A relative sent me an email yesterday. In it, she described a recent dream. We all had lottery tickets and we were checking the numbers. In her dream, as we checked numbers, it became apparent to her that I had won. As I read the email, it made me smile. I automatically thought, “Well, yes, because I have won a metaphorical lottery of life!”
I am healthy, and no one can underestimate how blessed that makes me feel. I have extended and immediate family I love so deeply. I have an amazing network of friends who know every detail of my life, the good and bad, and still love me anyway. Out of my experiences over the last year and two months, I have become part of a network of people who have been affected by pancreatic cancer in some way. I have never met a group of people more kind, loving and giving. I have never met a bad person through my connection to pancreatic cancer. I always wonder if experience with this illness somehow transforms people to make them better human beings, who are more loving, giving and appreciative of what they have than the “normal” population.

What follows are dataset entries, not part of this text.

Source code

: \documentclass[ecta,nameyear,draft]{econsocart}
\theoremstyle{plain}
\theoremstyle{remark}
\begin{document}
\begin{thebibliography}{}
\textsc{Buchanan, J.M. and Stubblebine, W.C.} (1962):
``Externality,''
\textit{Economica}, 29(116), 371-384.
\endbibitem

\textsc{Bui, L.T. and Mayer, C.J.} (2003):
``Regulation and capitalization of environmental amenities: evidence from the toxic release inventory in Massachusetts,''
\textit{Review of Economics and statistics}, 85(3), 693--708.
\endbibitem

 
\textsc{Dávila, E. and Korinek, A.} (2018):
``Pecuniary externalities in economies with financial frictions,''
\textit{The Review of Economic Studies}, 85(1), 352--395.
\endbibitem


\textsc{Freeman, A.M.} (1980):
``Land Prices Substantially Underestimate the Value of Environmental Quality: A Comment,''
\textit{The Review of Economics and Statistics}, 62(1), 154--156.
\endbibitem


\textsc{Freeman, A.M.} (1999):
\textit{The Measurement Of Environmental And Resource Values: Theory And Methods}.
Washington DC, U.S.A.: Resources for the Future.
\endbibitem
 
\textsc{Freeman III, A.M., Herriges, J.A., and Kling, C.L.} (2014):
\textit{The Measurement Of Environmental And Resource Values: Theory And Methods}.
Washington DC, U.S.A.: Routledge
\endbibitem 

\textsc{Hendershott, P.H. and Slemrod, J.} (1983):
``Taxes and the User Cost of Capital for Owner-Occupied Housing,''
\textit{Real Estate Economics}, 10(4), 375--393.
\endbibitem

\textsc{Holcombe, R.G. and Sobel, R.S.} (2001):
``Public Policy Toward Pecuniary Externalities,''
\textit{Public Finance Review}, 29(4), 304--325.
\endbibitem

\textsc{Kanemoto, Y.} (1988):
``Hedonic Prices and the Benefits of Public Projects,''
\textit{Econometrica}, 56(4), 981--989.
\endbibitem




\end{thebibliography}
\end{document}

Through my personal writing, I became involved with the organization Project Purple. I have been writing a blog for them for the last couple of months. Every single interview I have done for Project Purple has been so inspirational and moving. Each family’s story is unique. Every person I get the chance to talk to makes me feel so grateful that there are selfless people who are so genuinely motivated to make the world a better place for others.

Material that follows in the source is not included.